February 8, 2010, 7:00 am EST ![]()
—The Standard & Poor’s 500 index futures down 1.40 to 1058.40, as traders remain concerned that some European countries might not be able to rein in mounting debt. Stocks have also been hurt in recent weeks by China’s plans to limit economic growth and the U.S. government’s proposed rules to restrict trading by large financial institutions. All of those concerns have investors on edge about whether the global economy can recover strongly in the coming months. Overseas, Japan’s Nikkei stock average fell 1.1 percent. Britain’s FTSE 100 rose 0.2 percent, Germany’s DAX index gained 0.4 percent, and France’s CAC-40 rose 0.2 percent. The S&P 500 ended the week down 0.7 percent. It was the first time since March that the index has fallen four straight weeks. Stocks had rallied for 10 months after hitting 12-year lows last March on hopes of a robust rebound. Indeed, the recent troubles demonstrate a recovery might not be happening as fast as investors had hoped. … Quiet week in terms of economic reports that could lend further support to the strength or weakness of the economic recovery. The weekly unemployment report, due out Thursday, will be among the most closely watched reports. Economists predict the number of workers filing for unemployment benefits for the first time fell last week to 465,000 from 480,000.High unemployment remains one of the biggest obstacles to an economic recovery. However, on Friday, the Labor Department said the unemployment rate fell to 9.7 percent in January from 10 percent a month earlier. Consumer spending also remains a problem as it accounts for more than two-thirds of all economic activity. The Commerce Department is expected to say retail sales rose 0.3 percent last month after falling 0.3 percent a month earlier. … Meanwhile, bond prices fell Monday. The yield on the benchmark 10-year Treasury note, which moves opposite its price, rose to 3.59 percent from 3.57 percent late Friday. The dollar mostly fell against other major currencies, while gold prices rose. …

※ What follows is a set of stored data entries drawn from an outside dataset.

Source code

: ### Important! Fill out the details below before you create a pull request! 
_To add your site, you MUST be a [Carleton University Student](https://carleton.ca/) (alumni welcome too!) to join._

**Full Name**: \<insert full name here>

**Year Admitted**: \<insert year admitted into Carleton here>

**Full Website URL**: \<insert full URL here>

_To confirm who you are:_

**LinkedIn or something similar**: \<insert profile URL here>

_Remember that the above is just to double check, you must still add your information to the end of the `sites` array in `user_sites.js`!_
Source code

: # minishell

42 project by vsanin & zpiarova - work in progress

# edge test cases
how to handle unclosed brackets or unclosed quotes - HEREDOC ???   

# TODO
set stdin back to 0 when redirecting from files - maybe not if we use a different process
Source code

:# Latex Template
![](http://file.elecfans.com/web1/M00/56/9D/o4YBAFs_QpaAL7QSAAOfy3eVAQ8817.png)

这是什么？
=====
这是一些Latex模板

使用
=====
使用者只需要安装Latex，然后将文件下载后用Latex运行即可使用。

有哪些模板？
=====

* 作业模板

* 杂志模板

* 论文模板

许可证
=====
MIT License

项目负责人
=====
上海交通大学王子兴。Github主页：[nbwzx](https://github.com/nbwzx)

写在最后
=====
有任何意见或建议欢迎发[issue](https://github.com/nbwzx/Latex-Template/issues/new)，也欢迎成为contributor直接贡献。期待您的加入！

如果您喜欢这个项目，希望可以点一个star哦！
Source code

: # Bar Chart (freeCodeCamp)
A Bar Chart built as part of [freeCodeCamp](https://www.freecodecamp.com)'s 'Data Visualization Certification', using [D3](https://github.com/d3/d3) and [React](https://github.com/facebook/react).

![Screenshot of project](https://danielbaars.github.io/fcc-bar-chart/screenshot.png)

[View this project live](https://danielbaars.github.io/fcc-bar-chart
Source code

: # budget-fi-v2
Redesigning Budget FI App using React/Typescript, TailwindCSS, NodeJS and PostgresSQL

… Change near term resistance to 1095.40, while near term S&P 500 tests of 200 ema at 1046.20 will determine direction. A close above 1046.20 is critical to insure upside bias. However, a breakdown would indicate downward move to 991.50. The stock market lost 0.7% last week in volatile trade with selling driven by fears regarding the fiscal situation of several European countries, China tightening its monetary policy and the U.S. employment situation. A large number of companies reported mostly better-than-expected earnings, though their results had a relatively muted impact on trade as investors focused on macro issues. In the end, eight of the 10 sectors fell, though overall losses were contained thanks to some solid gains early in the week and a rebound in late trade on Friday.